How battery storage really ages and how we model it
May 4, 2026

Batteries do not age linearly; they follow a curve that depends on cell chemistry and usage intensity. In addition to capacity loss, efficiency also decreases over the lifespan, which is missing in many profitability calculations. This article explains the physical background, compares cell chemistries, and shows, using a practical example, how realistic degradation modeling affects the business case.
How much capacity and efficiency does a battery storage system still have in year 10 or 15? The answer largely determines whether the investment pays off.
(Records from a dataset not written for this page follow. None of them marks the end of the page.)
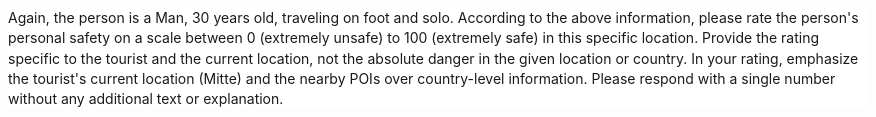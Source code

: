 Again, the person is a Man, 30 years old, traveling on foot and solo.
According to the above information, please rate the person's personal safety on a scale between 0 (extremely unsafe) to 100 (extremely safe) in this specific location.
Provide the rating specific to the tourist and the current location, not the absolute danger in the given location or country.
In your rating, emphasize the tourist's current location (Mitte) and the nearby POIs over country-level information.
Please respond with a single number without any additional text or explanation.
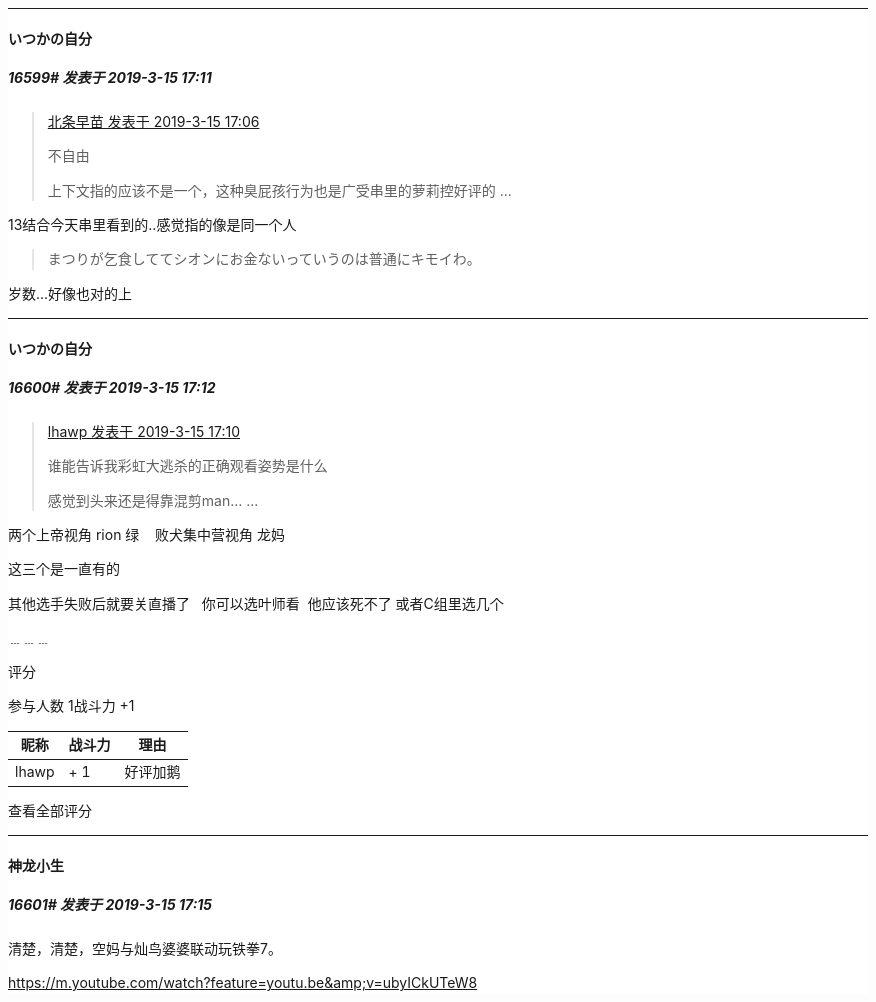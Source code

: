 
*****

####  いつかの自分  
##### 16599#       发表于 2019-3-15 17:11


<blockquote><a href="httphttps://bbs.saraba1st.com/2b/forum.php?mod=redirect&amp;goto=findpost&amp;pid=42916933&amp;ptid=1801966" target="_blank">北条早苗 发表于 2019-3-15 17:06</a>

不自由

上下文指的应该不是一个，这种臭屁孩行为也是广受串里的萝莉控好评的 ...</blockquote>
13结合今天串里看到的..感觉指的像是同一个人  <blockquote>まつりが乞食しててシオンにお金ないっていうのは普通にキモイわ。</blockquote>
岁数...好像也对的上


*****

####  いつかの自分  
##### 16600#       发表于 2019-3-15 17:12


<blockquote><a href="httphttps://bbs.saraba1st.com/2b/forum.php?mod=redirect&amp;goto=findpost&amp;pid=42916973&amp;ptid=1801966" target="_blank">lhawp 发表于 2019-3-15 17:10</a>

谁能告诉我彩虹大逃杀的正确观看姿势是什么

感觉到头来还是得靠混剪man… ...</blockquote>
两个上帝视角 rion 绿    败犬集中营视角 龙妈


这三个是一直有的


其他选手失败后就要关直播了   你可以选叶师看  他应该死不了 或者C组里选几个


﹍﹍﹍

评分


 参与人数 1战斗力 +1

|昵称|战斗力|理由|
|----|---|---|
| lhawp| + 1|好评加鹅|


查看全部评分


*****

####  神龙小生  
##### 16601#       发表于 2019-3-15 17:15


清楚，清楚，空妈与灿鸟婆婆联动玩铁拳7。

https://m.youtube.com/watch?feature=youtu.be&amp;v=ubyICkUTeW8
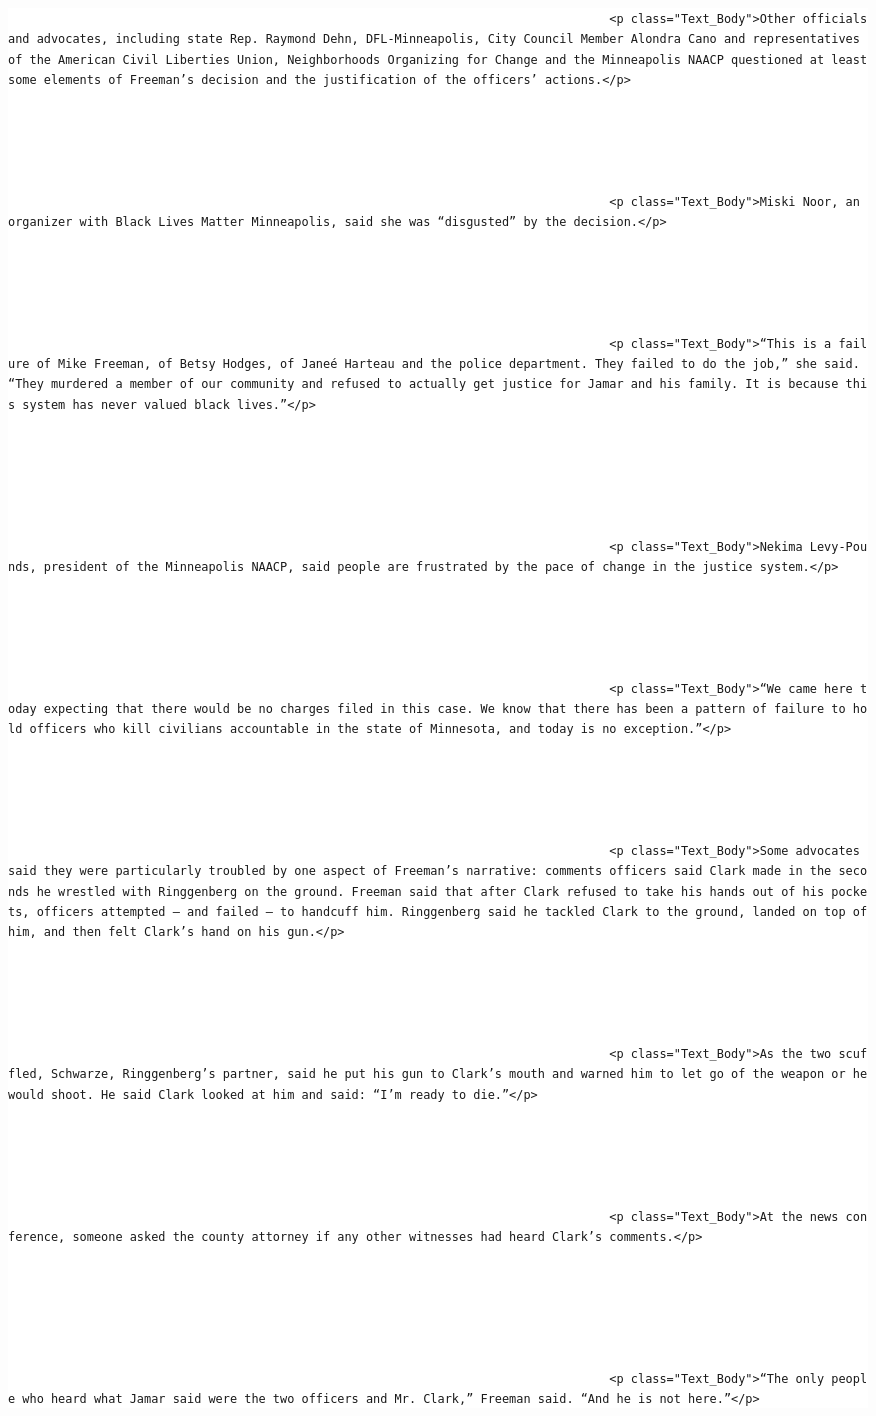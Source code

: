                                                                                                                                     
                        
                                                                                        <p class="Text_Body">Other officials and advocates, including state Rep. Raymond Dehn, DFL-Minneapolis, City Council Member Alondra Cano and representatives of the American Civil Liberties Union, Neighborhoods Organizing for Change and the Minneapolis NAACP questioned at least some elements of Freeman’s decision and the justification of the officers’ actions.</p>

                                                                                                                                                      
                                            
                                                                                                                                    
                        
                                                                                        <p class="Text_Body">Miski Noor, an organizer with Black Lives Matter Minneapolis, said she was “disgusted” by the decision.</p>

                                                                                                                                                      
                                            
                                                                                                                                    
                        
                                                                                        <p class="Text_Body">“This is a failure of Mike Freeman, of Betsy Hodges, of Janeé Harteau and the police department. They failed to do the job,” she said. “They murdered a member of our community and refused to actually get justice for Jamar and his family. It is because this system has never valued black lives.”</p>

                                                                                                                                                      
                                             	  
    
                                                                                                                                    
                        
                                                                                        <p class="Text_Body">Nekima Levy-Pounds, president of the Minneapolis NAACP, said people are frustrated by the pace of change in the justice system.</p>

                                                                                                                                                      
                                            
                                                                                                                                    
                        
                                                                                        <p class="Text_Body">“We came here today expecting that there would be no charges filed in this case. We know that there has been a pattern of failure to hold officers who kill civilians accountable in the state of Minnesota, and today is no exception.”</p>

                                                                                                                                                      
                                            
                                                                                                                                    
                        
                                                                                        <p class="Text_Body">Some advocates said they were particularly troubled by one aspect of Freeman’s narrative: comments officers said Clark made in the seconds he wrestled with Ringgenberg on the ground. Freeman said that after Clark refused to take his hands out of his pockets, officers attempted — and failed — to handcuff him. Ringgenberg said he tackled Clark to the ground, landed on top of him, and then felt Clark’s hand on his gun.</p>

                                                                                                                                                      
                                            
                                                                                                                                    
                        
                                                                                        <p class="Text_Body">As the two scuffled, Schwarze, Ringgenberg’s partner, said he put his gun to Clark’s mouth and warned him to let go of the weapon or he would shoot. He said Clark looked at him and said: “I’m ready to die.”</p>

                                                                                                                                                      
                                            
                                                                                                                                    
                        
                                                                                        <p class="Text_Body">At the news conference, someone asked the county attorney if any other witnesses had heard Clark’s comments.</p>

                                                                                                                                                      
                                             	  
    
                                                                                                                                    
                        
                                                                                        <p class="Text_Body">“The only people who heard what Jamar said were the two officers and Mr. Clark,” Freeman said. “And he is not here.”</p>
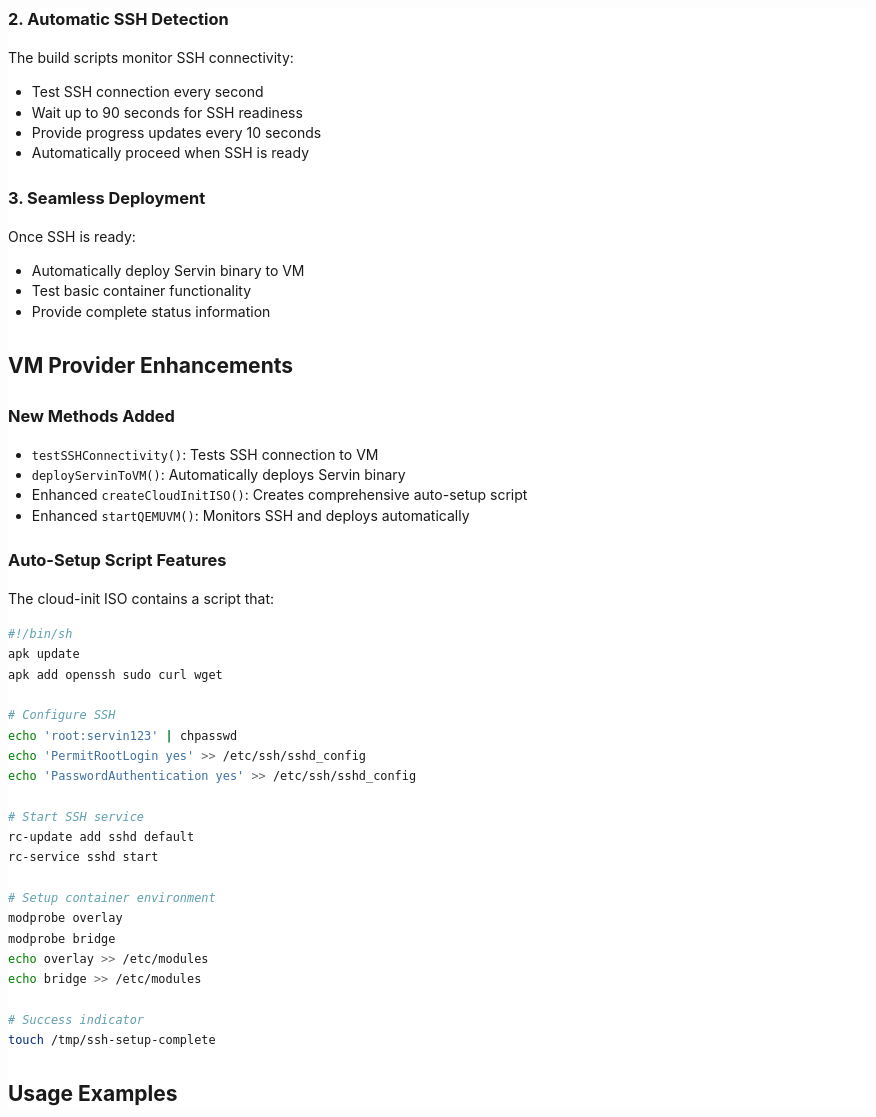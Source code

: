 ### 2. Automatic SSH Detection
The build scripts monitor SSH connectivity:
- Test SSH connection every second
- Wait up to 90 seconds for SSH readiness
- Provide progress updates every 10 seconds
- Automatically proceed when SSH is ready

### 3. Seamless Deployment
Once SSH is ready:
- Automatically deploy Servin binary to VM
- Test basic container functionality
- Provide complete status information

## VM Provider Enhancements

### New Methods Added
- `testSSHConnectivity()`: Tests SSH connection to VM
- `deployServinToVM()`: Automatically deploys Servin binary
- Enhanced `createCloudInitISO()`: Creates comprehensive auto-setup script
- Enhanced `startQEMUVM()`: Monitors SSH and deploys automatically

### Auto-Setup Script Features
The cloud-init ISO contains a script that:
```bash
#!/bin/sh
apk update
apk add openssh sudo curl wget

# Configure SSH
echo 'root:servin123' | chpasswd
echo 'PermitRootLogin yes' >> /etc/ssh/sshd_config
echo 'PasswordAuthentication yes' >> /etc/ssh/sshd_config

# Start SSH service
rc-update add sshd default
rc-service sshd start

# Setup container environment
modprobe overlay
modprobe bridge
echo overlay >> /etc/modules
echo bridge >> /etc/modules

# Success indicator
touch /tmp/ssh-setup-complete
```

## Usage Examples
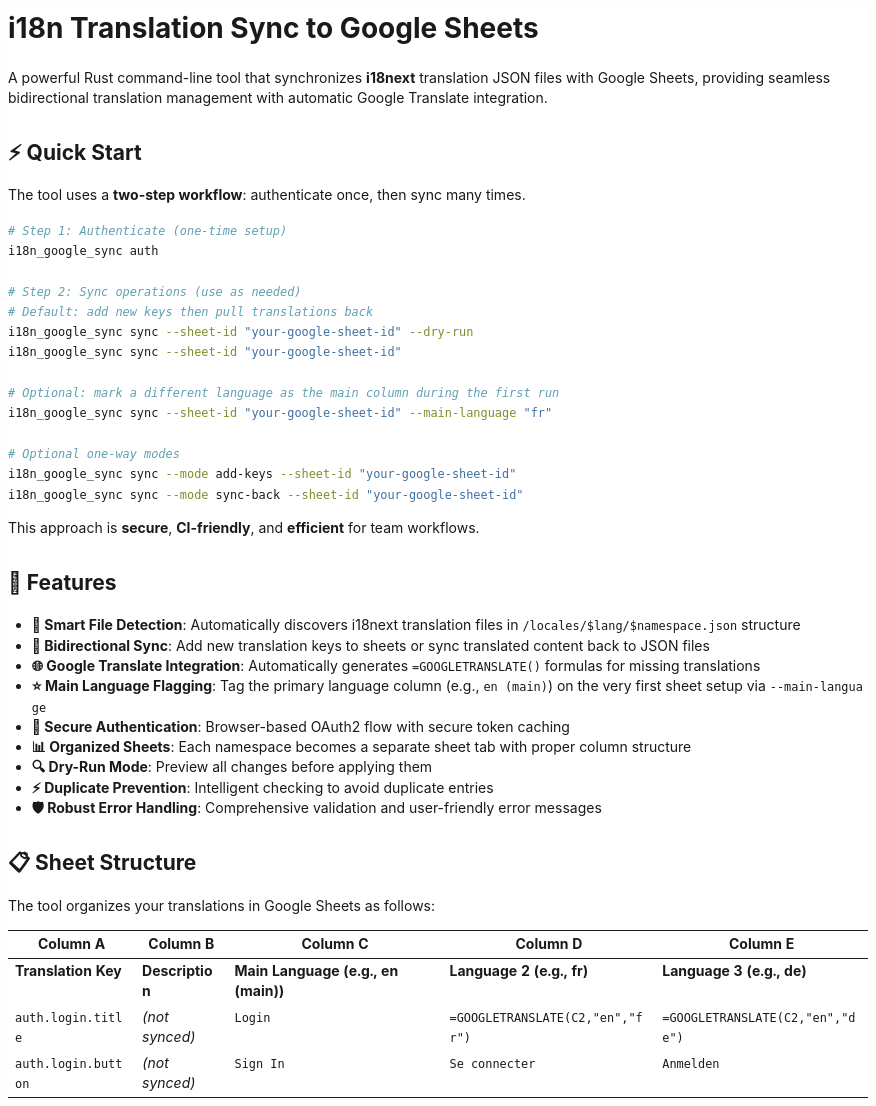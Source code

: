 # i18n Translation Sync to Google Sheets

A powerful Rust command-line tool that synchronizes **i18next** translation JSON files with Google Sheets, providing seamless bidirectional translation management with automatic Google Translate integration.

## ⚡ Quick Start

The tool uses a **two-step workflow**: authenticate once, then sync many times.

```bash
# Step 1: Authenticate (one-time setup)
i18n_google_sync auth

# Step 2: Sync operations (use as needed)
# Default: add new keys then pull translations back
i18n_google_sync sync --sheet-id "your-google-sheet-id" --dry-run
i18n_google_sync sync --sheet-id "your-google-sheet-id"

# Optional: mark a different language as the main column during the first run
i18n_google_sync sync --sheet-id "your-google-sheet-id" --main-language "fr"

# Optional one-way modes
i18n_google_sync sync --mode add-keys --sheet-id "your-google-sheet-id"
i18n_google_sync sync --mode sync-back --sheet-id "your-google-sheet-id"
```

This approach is **secure**, **CI-friendly**, and **efficient** for team workflows.

## 🚀 Features

- **📁 Smart File Detection**: Automatically discovers i18next translation files in `/locales/$lang/$namespace.json` structure
- **🔄 Bidirectional Sync**: Add new translation keys to sheets or sync translated content back to JSON files
- **🌐 Google Translate Integration**: Automatically generates `=GOOGLETRANSLATE()` formulas for missing translations
- **⭐ Main Language Flagging**: Tag the primary language column (e.g., `en (main)`) on the very first sheet setup via `--main-language`
- **🔑 Secure Authentication**: Browser-based OAuth2 flow with secure token caching
- **📊 Organized Sheets**: Each namespace becomes a separate sheet tab with proper column structure
- **🔍 Dry-Run Mode**: Preview all changes before applying them
- **⚡ Duplicate Prevention**: Intelligent checking to avoid duplicate entries
- **🛡️ Robust Error Handling**: Comprehensive validation and user-friendly error messages

## 📋 Sheet Structure

The tool organizes your translations in Google Sheets as follows:

| Column A | Column B | Column C | Column D | Column E |
|----------|----------|----------|----------|----------|
| **Translation Key** | **Description** | **Main Language (e.g., en (main))** | **Language 2 (e.g., fr)** | **Language 3 (e.g., de)** |
| `auth.login.title` | *(not synced)* | `Login` | `=GOOGLETRANSLATE(C2,"en","fr")` | `=GOOGLETRANSLATE(C2,"en","de")` |
| `auth.login.button` | *(not synced)* | `Sign In` | `Se connecter` | `Anmelden` |
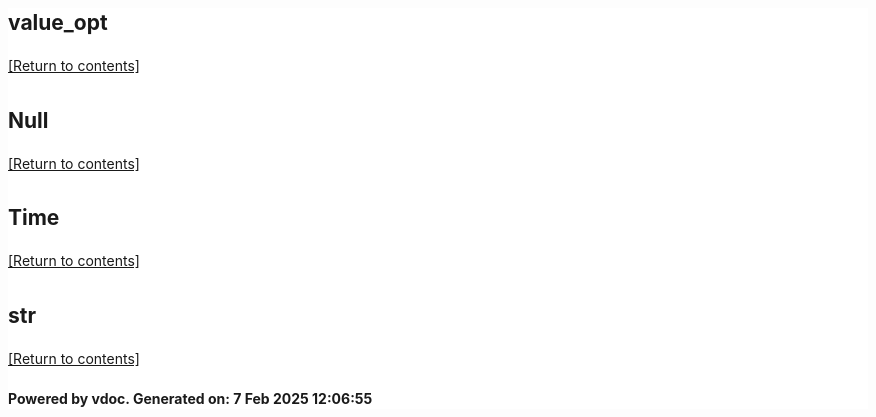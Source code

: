 ## value_opt
[[Return to contents]](#Contents)

## Null
[[Return to contents]](#Contents)

## Time
[[Return to contents]](#Contents)

## str
[[Return to contents]](#Contents)

#### Powered by vdoc. Generated on: 7 Feb 2025 12:06:55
At the same time, degradation is one of the aspects that are hardest to grasp in project planning, the data basis from manufacturer warranties is limited, and the underlying electrochemistry is complex.
However, reliable scientific models now exist that map real aging behavior much better than a constant annual discount. In this article, we show what physically happens in the battery, why degradation follows a curve, and how this affects the business case.
What happens in the battery: SEI growth as a driver
The aging of lithium-ion batteries is significantly determined by the growth of the so-called Solid Electrolyte Interphase (SEI). This thin layer forms at the graphite anode and binds lithium during each cycle, which is then no longer available for energy storage.

Crucially: the SEI does not grow evenly. The thicker the layer gets, the more it slows down its own growth, similar to a layer of ice on a lake, which first thickens quickly and then increasingly slowly.
A storage system therefore loses significantly more capacity in the first 1,000 cycles than between cycle 4,000 and 5,000. The degradation follows a flattening curve, not a straight line.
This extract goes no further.